According to the Treasury Department, the number of people opening HSAs increased to 3.2 million from 678,000 in the first two years they were offered. That number is expected to grow as more businesses add HSAs as a benefits option. About 25 percent of employers offer HSAs, and as many as 40 percent will do so next year, according to Watson Wyatt, a benefits consulting firm in Arlington.
To encourage workers to sign up for the accounts, many employers contribute to them, thereby sharing in the savings from reduced employee premiums and offsetting the high deductibles employees must now assume.
Vellines says most of his company's 400 employer clients put money into their employees' accounts.
By using such consumer-driven health plans, employers find that they can slightly reduce their expenditures on employee health care. "Employers are shifting more and more of the expense as well as the customization of coverage onto the employee," said Tracey Baker, vice president of Cooper, Jones & McLeland, a financial-planning firm in Fairfax, and co-author of "Navigating Your Health Benefits for Dummies."
A few companies have dropped their traditional health-care coverage altogether and shifted to health savings accounts. Watson Wyatt discontinued traditional insurance at the end of last year.
"That concept is known as 'total replacement.' There are a small but growing number of companies moving in that direction," said Watson Wyatt spokesman Ed Emerman. Wendy's International, based in Ohio, was one of the early adopters, switching to HSAs in 2005.

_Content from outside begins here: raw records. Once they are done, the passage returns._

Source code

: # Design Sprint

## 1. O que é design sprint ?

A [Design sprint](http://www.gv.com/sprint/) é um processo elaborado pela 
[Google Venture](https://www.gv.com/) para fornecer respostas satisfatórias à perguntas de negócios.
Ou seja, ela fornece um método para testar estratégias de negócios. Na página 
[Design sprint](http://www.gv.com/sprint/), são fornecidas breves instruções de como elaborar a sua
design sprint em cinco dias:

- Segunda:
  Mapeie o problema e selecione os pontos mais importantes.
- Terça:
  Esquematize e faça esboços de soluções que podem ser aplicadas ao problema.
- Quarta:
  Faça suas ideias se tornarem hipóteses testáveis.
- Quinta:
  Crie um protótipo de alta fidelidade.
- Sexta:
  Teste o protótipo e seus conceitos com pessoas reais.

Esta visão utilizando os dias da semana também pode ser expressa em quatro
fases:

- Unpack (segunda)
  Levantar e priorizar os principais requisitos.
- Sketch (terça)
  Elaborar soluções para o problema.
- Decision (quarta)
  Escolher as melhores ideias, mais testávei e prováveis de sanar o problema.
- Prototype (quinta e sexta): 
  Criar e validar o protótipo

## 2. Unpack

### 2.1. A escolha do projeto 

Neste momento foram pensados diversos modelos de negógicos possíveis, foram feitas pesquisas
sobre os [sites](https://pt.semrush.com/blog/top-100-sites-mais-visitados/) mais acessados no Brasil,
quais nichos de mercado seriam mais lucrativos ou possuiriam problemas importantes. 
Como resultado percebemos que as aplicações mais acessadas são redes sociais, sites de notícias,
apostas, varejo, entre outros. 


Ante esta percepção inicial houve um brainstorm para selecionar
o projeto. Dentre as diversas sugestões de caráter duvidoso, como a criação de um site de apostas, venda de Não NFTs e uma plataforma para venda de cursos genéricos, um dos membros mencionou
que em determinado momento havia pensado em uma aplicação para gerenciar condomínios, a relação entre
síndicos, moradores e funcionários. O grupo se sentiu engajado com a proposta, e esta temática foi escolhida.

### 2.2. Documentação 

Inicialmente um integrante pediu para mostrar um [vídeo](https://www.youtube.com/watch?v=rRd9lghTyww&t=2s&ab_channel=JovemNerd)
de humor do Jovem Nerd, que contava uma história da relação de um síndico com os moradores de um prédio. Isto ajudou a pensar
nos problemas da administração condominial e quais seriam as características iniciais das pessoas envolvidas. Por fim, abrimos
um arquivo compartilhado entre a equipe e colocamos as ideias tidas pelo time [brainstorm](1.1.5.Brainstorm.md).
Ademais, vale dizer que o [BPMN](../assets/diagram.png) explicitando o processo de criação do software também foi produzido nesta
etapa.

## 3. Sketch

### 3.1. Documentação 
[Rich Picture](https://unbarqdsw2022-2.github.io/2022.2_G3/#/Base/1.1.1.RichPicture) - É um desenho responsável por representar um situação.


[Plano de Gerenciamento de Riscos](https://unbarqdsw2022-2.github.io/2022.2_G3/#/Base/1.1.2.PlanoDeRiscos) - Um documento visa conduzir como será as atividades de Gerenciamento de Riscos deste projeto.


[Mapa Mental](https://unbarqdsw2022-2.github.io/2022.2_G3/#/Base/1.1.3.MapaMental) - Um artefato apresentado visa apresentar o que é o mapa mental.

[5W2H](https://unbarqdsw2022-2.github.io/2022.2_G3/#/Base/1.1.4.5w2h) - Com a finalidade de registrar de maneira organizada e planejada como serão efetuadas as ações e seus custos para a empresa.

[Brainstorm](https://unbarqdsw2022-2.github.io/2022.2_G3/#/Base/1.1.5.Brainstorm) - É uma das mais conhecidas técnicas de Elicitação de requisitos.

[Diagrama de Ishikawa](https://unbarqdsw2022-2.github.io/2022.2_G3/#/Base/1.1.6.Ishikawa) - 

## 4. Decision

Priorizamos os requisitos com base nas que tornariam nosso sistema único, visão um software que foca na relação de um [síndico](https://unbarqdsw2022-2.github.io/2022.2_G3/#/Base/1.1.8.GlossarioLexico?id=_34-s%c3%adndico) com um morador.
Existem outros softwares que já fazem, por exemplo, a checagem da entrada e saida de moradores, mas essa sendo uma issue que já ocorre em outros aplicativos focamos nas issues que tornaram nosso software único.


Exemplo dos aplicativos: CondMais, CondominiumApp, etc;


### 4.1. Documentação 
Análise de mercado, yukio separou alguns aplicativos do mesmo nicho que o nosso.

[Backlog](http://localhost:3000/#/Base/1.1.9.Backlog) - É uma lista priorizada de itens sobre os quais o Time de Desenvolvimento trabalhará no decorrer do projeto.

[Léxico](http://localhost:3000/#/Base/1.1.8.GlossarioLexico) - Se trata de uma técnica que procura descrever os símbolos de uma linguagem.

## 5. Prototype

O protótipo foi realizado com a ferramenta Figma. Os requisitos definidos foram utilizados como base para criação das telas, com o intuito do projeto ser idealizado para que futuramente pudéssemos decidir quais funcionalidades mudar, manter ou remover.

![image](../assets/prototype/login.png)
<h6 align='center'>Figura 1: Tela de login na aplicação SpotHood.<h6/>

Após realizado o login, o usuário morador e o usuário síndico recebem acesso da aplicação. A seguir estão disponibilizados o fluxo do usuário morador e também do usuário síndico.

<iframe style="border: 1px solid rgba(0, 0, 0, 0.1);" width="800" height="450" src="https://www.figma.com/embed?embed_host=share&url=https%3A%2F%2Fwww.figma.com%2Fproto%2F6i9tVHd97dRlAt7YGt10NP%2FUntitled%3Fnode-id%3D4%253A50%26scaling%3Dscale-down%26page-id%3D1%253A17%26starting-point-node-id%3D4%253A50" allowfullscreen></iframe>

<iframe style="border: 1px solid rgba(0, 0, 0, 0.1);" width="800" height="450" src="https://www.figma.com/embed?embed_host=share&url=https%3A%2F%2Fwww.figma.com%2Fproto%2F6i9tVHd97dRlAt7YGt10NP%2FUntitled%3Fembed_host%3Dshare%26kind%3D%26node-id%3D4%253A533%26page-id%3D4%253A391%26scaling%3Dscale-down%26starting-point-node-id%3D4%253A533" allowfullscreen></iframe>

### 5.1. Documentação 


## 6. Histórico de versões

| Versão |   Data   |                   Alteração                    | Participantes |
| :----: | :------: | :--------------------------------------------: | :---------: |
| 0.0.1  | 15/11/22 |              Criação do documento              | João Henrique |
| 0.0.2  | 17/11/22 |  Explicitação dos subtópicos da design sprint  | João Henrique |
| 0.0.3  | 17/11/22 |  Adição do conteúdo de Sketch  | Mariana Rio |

For consumers, choosing between a traditional health plan and a health savings account is not as easy as it may seem. The high-deductible insurance required to open an HSA makes many people a little nervous. And the complexity of the paperwork and investment options plus calculating the costs and benefits can be overwhelming.
Rosemary Driscoll, a self-employed market research consultant in Natick, Mass., decided to set up an HSA last year. She and her husband, Bill Seymour, also self-employed, were facing a sharp increase in their insurance premium last year as he was about to turn 60 -- to $1,300 per month from $910. "Whoa, that's too much. Let's look at some other options," she recalled saying to her husband.
Driscoll thought she would try an HSA. She signed up for a high-deductible health plan for herself and her husband through Blue Cross, with a $950 monthly premium. She set up the health savings account through Wells Fargo and contributed a lump sum of $5,400 for 2007. She elected to leave all of the funds in the money-market option earning 4.67 percent. She pays no account-management fees.
But the fund has not turned out to be the wise financial choice she expected. What she never thought to check, but discovered the hard way, was that her asthma prescriptions can cost up to $600 per month. That alone -- not counting doctor's visits or any of her husband's potential medical expenses -- consumes all of the funds in their account. The high monthly drug expense had been masked by the lower co-payments offered by their previous traditional insurance plan.